Cell-, age- and stage-dependent distribution of connexin43 gap junctions in testes

Immunocytochemical data demonstrate that the distribution of gap junction connexin43 (Cx43) in rodent testes is dependent on cell type, testis maturation, and stage of the mature seminiferous epithelium. Western blotting and indirect immunofluorescence microscopy using anti-peptide antisera to Cx43 revealed abundant Cx43 in rat and mouse testes and mouse TM3 and TM4 cells. Cx43 mRNA was detected in rat testes and mouse TM4 cells by Northern blot analysis. Cx43 was localized by immunogold electron microscopy to gap junctions on Sertoli cells and Leydig cells. A punctate distribution of Cx43 was observed on peritubular cell surfaces following indirect immunofluorescence of detergent-permeabilized tubule segments. In cryosections from testes of immature (to 30 days) rats, and mature rats and mice, Leydig cells showed a punctate surface distribution of Cx43 following indirect immunofluorescence. A diffuse cytoplasmic fluorescence was also seen in spermatocytes and spermatogonia. Cx43 staining associated with Sertoli cells was age- and stage-dependent. Over 90% of the tubules in immature testes (22-30 days) contained Cx43 in the region of Sertoli-Sertoli occluding junctions and in the adluminal compartment. In mature rat testes, however, Cx43 immunostaining was detected in only 60% of 1195 tubule sections where it was abundant proximal to the Sertoli cell occluding junctions.

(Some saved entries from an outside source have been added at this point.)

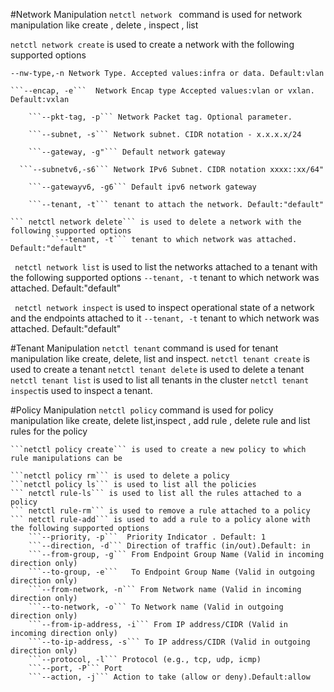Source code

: 
#Network Manipulation 
 ```netctl network ``` command is used for network manipulation like create , delete , inspect , list
 
 ```netctl network create``` is used to create a network with the following supported options
 
    --nw-type,-n Network Type. Accepted values:infra or data. Default:vlan
    
    ```--encap, -e```  Network Encap type Accepted values:vlan or vxlan. Default:vxlan
    
		```--pkt-tag, -p``` Network Packet tag. Optional parameter.
		
		```--subnet, -s``` Network subnet. CIDR notation - x.x.x.x/24
		
		```--gateway, -g"``` Default network gateway

	  ```--subnetv6,-s6``` Network IPv6 Subnet. CIDR notation xxxx::xx/64"

		```--gatewayv6, -g6``` Default ipv6 network gateway
		
		```--tenant, -t``` tenant to attach the network. Default:"default"
		
	``` netctl network delete``` is used to delete a network with the following supported options
	    	```--tenant, -t``` tenant to which network was attached. Default:"default"
 
  ``` netctl network list``` is used to list the networks attached to a tenant with the following supported options
           ```--tenant, -t``` tenant to which network was attached. Default:"default"
  
  ``` netctl network inspect``` is used to inspect operational state of a  network and the endpoints attached to it 
          ```--tenant, -t``` tenant to which network was attached. Default:"default"
          
#Tenant Manipulation
    ```netctl tenant``` command is used for tenant manipulation like create, delete, list and inspect.
    ```netctl tenant create``` is used to create a tenant 
    ```netctl tenant delete``` is used to delete a tenant 
    ```netctl tenant list```   is used to list all tenants in the cluster
    ```netctl tenant inspect```is used to inspect a tenant.

#Policy Manipulation
    ```netctl policy``` command is used for policy manipulation like create, delete list,inspect , add rule , delete rule and list rules for the policy
    
    ```netctl policy create``` is used to create a new policy to which rule manipulations can be 
    
    ```netctl policy rm``` is used to delete a policy
    ```netctl policy ls``` is used to list all the policies
    ``` netctl rule-ls``` is used to list all the rules attached to a policy
    ``` netctl rule-rm``` is used to remove a rule attached to a policy
    ``` netctl rule-add``` is used to add a rule to a policy alone with the following supported options
		```--priority, -p```  Priority Indicator . Default: 1
		```--direction, -d``` Direction of traffic (in/out).Default: in
		```--from-group, -g``` From Endpoint Group Name (Valid in incoming direction only)
		```--to-group, -e```   To Endpoint Group Name (Valid in outgoing direction only)
		```--from-network, -n``` From Network name (Valid in incoming direction only)
		```--to-network, -o``` To Network name (Valid in outgoing direction only)
		```--from-ip-address, -i``` From IP address/CIDR (Valid in incoming direction only)
		```--to-ip-address, -s``` To IP address/CIDR (Valid in outgoing direction only)
		```--protocol, -l``` Protocol (e.g., tcp, udp, icmp)
		```--port, -P``` Port
		```--action, -j``` Action to take (allow or deny).Default:allow
		


    


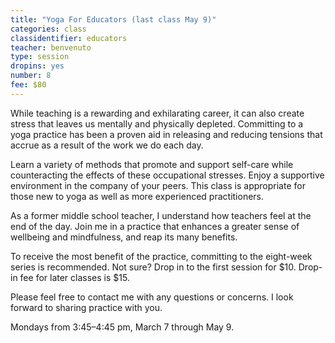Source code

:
 ```yaml
---
title: "Yoga For Educators (last class May 9)"
categories: class
classidentifier: educators
teacher: benvenuto
type: session
dropins: yes
number: 8
fee: $80
---
```

While teaching is a rewarding and exhilarating career, it can also create stress
that leaves us mentally and physically depleted. Committing to a yoga practice
has been a proven aid in releasing and reducing tensions that accrue as a result
of the work we do each day.

Learn a variety of methods that promote and support self-care while counteracting
the effects of these occupational stresses. Enjoy a supportive environment in the
company of your peers. This class is appropriate for those new to yoga as well
as more experienced practitioners.

As a former middle school teacher, I understand how teachers feel at the end of
the day. Join me in a practice that enhances a greater sense of wellbeing and
mindfulness, and reap its many benefits.

To receive the most benefit of the practice, committing to the eight-week series
is recommended. Not sure? Drop in to the first session for $10. Drop-in fee for
later classes is $15.

Please feel free to contact me with any questions or concerns. I look forward to
sharing practice with you.

Mondays from 3:45–4:45 pm, March 7 through May 9.
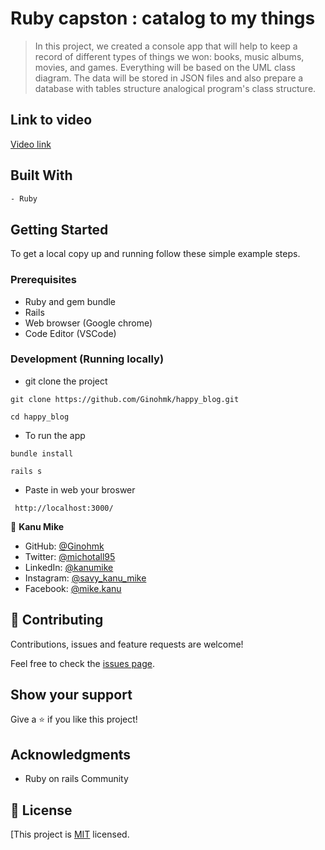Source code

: # Ruby capston : catalog to my things

> In this project, we created a console app that will help to keep a record of different types of things we won: books, music albums, movies, and games. Everything will be based on the UML class diagram. The data will be stored in JSON files and also prepare a database with tables structure analogical program's class structure.

## Link to video

[Video link](https://user-images.githubusercontent.com/58771507/164481330-0c753cff-673d-402a-aede-eae68637d137.mp4)

## Built With

```bash
- Ruby
```

## Getting Started

To get a local copy up and running follow these simple example steps.

### Prerequisites

- Ruby and gem bundle
- Rails
- Web browser (Google chrome)
- Code Editor (VSCode)

### Development (Running locally)

- git clone the project

```
git clone https://github.com/Ginohmk/happy_blog.git
```

```
cd happy_blog
```

- To run the app

```
bundle install
```

```
rails s
```

- Paste in web your broswer

```
 http://localhost:3000/
```

👤 **Kanu Mike**

- GitHub: [@Ginohmk](https://github.com/Ginohmk)
- Twitter: [@michotall95](https://www.twitter.com/michotall95)
- LinkedIn: [@kanumike](https://www.linkedin.com/in/kanu-mike-497119211/)
- Instagram: [@savy_kanu_mike](https/instagram.com/savy_kanu_mike)
- Facebook: [@mike.kanu](https://www.facebook.com/mike.kanu)

## 🤝 Contributing

Contributions, issues and feature requests are welcome!

Feel free to check the [issues page](https://github.com/Ginohmk/happy_blog/issues).

## Show your support

Give a ⭐️ if you like this project!

## Acknowledgments

- Ruby on rails Community

## 📝 License

[This project is [MIT](https://github.com/Ginohmk/happy_blog/blob/dev/LICENSE) licensed.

All strongly stained tubules were from stages I-VIII, while negatively stained tubules were at stages IX-XIV. Cx43 immunostaining in mature mouse testes was also stage-dependent with all positive tubules at stages VI-VIII. In contrast to Cx43, Cx26 and Cx32 were detected by immunofluorescence only in the apical regions of the seminiferous epithelia in 90% of tubules from mature rats. Consistent with the observed Cx43 immunostaining, octanol-sensitive in situ dye-coupling was observed between Leydig cells, between peritubular cells and between Sertoli cells, suggesting the occurrence of functional gap junctions in these cell types. These observations provide evidence for extensive gap junction-mediated communication between a variety of testis cell types important to the support of spermatogenesis.